(WHAT TO WORK ON):
Count every line in the entries that holds the word "数据之后". The reply is that count alone.

[INFORMATION SUPPLIED Boundary: Start]

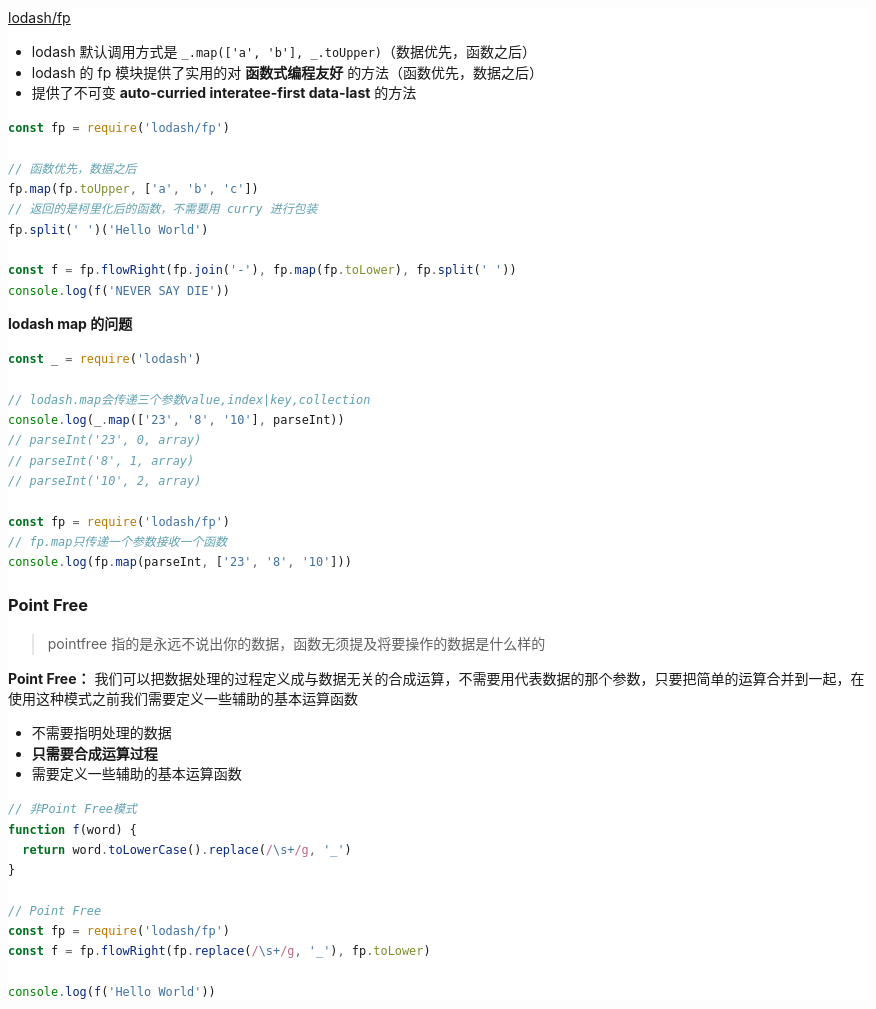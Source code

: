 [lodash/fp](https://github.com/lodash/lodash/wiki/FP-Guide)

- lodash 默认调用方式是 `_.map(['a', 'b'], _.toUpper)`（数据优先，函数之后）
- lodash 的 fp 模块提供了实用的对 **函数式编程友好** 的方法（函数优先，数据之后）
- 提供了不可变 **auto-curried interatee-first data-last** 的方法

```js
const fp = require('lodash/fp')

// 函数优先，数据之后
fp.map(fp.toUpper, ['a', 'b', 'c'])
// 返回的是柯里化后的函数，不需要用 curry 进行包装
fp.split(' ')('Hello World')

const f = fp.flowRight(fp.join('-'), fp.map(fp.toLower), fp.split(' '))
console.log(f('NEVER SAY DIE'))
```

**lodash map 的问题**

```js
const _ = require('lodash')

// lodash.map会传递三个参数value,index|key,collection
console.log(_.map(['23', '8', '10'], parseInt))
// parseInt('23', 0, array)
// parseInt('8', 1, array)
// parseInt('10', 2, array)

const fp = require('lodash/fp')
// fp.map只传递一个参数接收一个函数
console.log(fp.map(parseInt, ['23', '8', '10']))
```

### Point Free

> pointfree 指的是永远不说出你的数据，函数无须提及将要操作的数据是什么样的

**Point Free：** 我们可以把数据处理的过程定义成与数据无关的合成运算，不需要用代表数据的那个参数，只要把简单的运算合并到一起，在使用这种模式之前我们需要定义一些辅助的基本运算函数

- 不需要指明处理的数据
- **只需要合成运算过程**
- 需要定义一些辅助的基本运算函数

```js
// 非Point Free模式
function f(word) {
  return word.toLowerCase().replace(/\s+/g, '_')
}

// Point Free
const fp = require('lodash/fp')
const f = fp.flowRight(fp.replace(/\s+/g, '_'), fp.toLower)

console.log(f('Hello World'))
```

[INFORMATION SUPPLIED Boundary: End]

(TASK SOLUTION):
2